* [Data to examine]:
*** Begin section ***
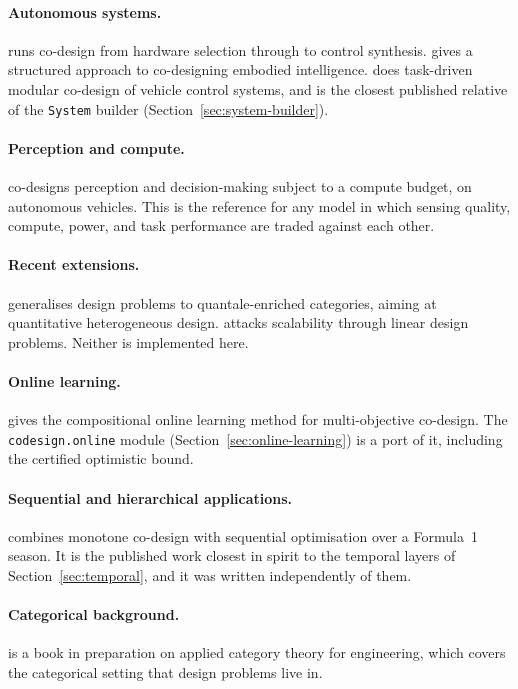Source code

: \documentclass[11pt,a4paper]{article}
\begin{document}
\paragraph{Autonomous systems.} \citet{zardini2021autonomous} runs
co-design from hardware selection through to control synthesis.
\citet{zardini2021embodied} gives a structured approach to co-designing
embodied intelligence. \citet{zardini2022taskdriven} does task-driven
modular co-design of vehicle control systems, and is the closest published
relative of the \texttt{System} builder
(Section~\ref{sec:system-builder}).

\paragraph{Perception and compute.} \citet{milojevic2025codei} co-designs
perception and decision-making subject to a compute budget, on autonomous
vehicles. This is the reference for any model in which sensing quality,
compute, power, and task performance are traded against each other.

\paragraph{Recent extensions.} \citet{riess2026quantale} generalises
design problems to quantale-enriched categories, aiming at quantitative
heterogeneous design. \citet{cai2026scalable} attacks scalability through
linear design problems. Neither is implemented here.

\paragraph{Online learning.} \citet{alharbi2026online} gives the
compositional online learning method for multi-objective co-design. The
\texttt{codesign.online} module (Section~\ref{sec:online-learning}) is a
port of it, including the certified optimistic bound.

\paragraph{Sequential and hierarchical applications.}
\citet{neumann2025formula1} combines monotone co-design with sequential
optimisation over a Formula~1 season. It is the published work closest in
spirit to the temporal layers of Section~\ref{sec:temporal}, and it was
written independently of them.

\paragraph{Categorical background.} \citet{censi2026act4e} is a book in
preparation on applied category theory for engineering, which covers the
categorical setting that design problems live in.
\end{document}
*** End section ***
* [What to produce]: Every line of the listing should be repeated exactly; no picture should appear.

* [Task response]:
Source code

: \documentclass[11pt,a4paper]{article}
\begin{document}
\paragraph{Autonomous systems.} \citet{zardini2021autonomous} runs
co-design from hardware selection through to control synthesis.
\citet{zardini2021embodied} gives a structured approach to co-designing
embodied intelligence. \citet{zardini2022taskdriven} does task-driven
modular co-design of vehicle control systems, and is the closest published
relative of the \texttt{System} builder
(Section~\ref{sec:system-builder}).

\paragraph{Perception and compute.} \citet{milojevic2025codei} co-designs
perception and decision-making subject to a compute budget, on autonomous
vehicles. This is the reference for any model in which sensing quality,
compute, power, and task performance are traded against each other.

\paragraph{Recent extensions.} \citet{riess2026quantale} generalises
design problems to quantale-enriched categories, aiming at quantitative
heterogeneous design. \citet{cai2026scalable} attacks scalability through
linear design problems. Neither is implemented here.

\paragraph{Online learning.} \citet{alharbi2026online} gives the
compositional online learning method for multi-objective co-design. The
\texttt{codesign.online} module (Section~\ref{sec:online-learning}) is a
port of it, including the certified optimistic bound.

\paragraph{Sequential and hierarchical applications.}
\citet{neumann2025formula1} combines monotone co-design with sequential
optimisation over a Formula~1 season. It is the published work closest in
spirit to the temporal layers of Section~\ref{sec:temporal}, and it was
written independently of them.

\paragraph{Categorical background.} \citet{censi2026act4e} is a book in
preparation on applied category theory for engineering, which covers the
categorical setting that design problems live in.
\end{document}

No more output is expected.